» To do
With images excluded, write out each entry below exactly as given.

» Collected data

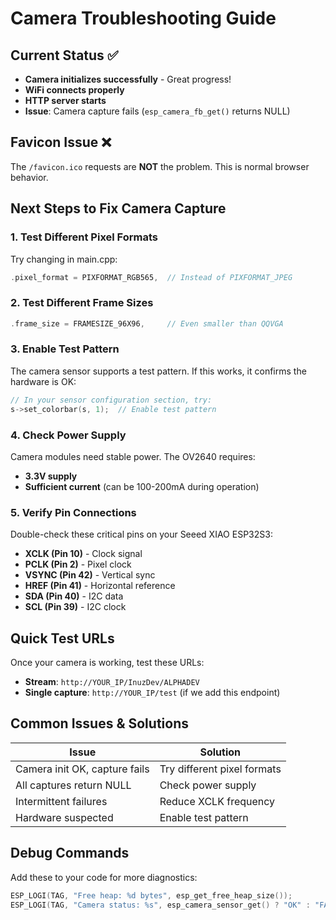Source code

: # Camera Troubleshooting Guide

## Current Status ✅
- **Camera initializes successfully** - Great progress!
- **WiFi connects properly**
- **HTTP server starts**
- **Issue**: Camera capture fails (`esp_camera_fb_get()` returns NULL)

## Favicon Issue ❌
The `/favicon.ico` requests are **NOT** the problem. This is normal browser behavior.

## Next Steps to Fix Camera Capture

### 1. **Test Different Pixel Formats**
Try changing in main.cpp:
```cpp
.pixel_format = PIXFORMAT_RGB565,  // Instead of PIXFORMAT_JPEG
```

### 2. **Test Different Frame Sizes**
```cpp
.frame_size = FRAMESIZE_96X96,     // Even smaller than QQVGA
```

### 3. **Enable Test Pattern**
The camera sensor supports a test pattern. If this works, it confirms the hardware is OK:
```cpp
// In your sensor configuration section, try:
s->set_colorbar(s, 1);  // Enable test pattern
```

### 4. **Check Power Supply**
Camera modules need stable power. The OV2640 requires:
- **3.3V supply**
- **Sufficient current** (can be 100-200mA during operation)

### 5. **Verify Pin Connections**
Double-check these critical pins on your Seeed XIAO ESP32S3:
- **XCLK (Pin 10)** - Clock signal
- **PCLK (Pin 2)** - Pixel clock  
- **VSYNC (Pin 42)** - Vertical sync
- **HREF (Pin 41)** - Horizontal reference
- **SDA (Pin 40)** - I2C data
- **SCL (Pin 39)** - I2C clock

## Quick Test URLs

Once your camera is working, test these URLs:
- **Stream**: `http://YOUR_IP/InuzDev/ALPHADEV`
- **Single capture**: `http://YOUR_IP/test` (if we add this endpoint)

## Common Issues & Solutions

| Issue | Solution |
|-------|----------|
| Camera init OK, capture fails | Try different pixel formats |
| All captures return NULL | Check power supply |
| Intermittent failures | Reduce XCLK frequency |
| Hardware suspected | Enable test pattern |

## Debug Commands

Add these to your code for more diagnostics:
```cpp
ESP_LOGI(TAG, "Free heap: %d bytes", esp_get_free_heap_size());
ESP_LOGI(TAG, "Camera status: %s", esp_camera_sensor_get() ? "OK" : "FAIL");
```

» Solution to this exercise
Source code

: # Camera Troubleshooting Guide

## Current Status ✅
- **Camera initializes successfully** - Great progress!
- **WiFi connects properly**
- **HTTP server starts**
- **Issue**: Camera capture fails (`esp_camera_fb_get()` returns NULL)

## Favicon Issue ❌
The `/favicon.ico` requests are **NOT** the problem. This is normal browser behavior.

## Next Steps to Fix Camera Capture

### 1. **Test Different Pixel Formats**
Try changing in main.cpp:
```cpp
.pixel_format = PIXFORMAT_RGB565,  // Instead of PIXFORMAT_JPEG
```

### 2. **Test Different Frame Sizes**
```cpp
.frame_size = FRAMESIZE_96X96,     // Even smaller than QQVGA
```

### 3. **Enable Test Pattern**
The camera sensor supports a test pattern. If this works, it confirms the hardware is OK:
```cpp
// In your sensor configuration section, try:
s->set_colorbar(s, 1);  // Enable test pattern
```

### 4. **Check Power Supply**
Camera modules need stable power. The OV2640 requires:
- **3.3V supply**
- **Sufficient current** (can be 100-200mA during operation)

### 5. **Verify Pin Connections**
Double-check these critical pins on your Seeed XIAO ESP32S3:
- **XCLK (Pin 10)** - Clock signal
- **PCLK (Pin 2)** - Pixel clock  
- **VSYNC (Pin 42)** - Vertical sync
- **HREF (Pin 41)** - Horizontal reference
- **SDA (Pin 40)** - I2C data
- **SCL (Pin 39)** - I2C clock

## Quick Test URLs

Once your camera is working, test these URLs:
- **Stream**: `http://YOUR_IP/InuzDev/ALPHADEV`
- **Single capture**: `http://YOUR_IP/test` (if we add this endpoint)

## Common Issues & Solutions

| Issue | Solution |
|-------|----------|
| Camera init OK, capture fails | Try different pixel formats |
| All captures return NULL | Check power supply |
| Intermittent failures | Reduce XCLK frequency |
| Hardware suspected | Enable test pattern |

## Debug Commands

Add these to your code for more diagnostics:
```cpp
ESP_LOGI(TAG, "Free heap: %d bytes", esp_get_free_heap_size());
ESP_LOGI(TAG, "Camera status: %s", esp_camera_sensor_get() ? "OK" : "FAIL");
```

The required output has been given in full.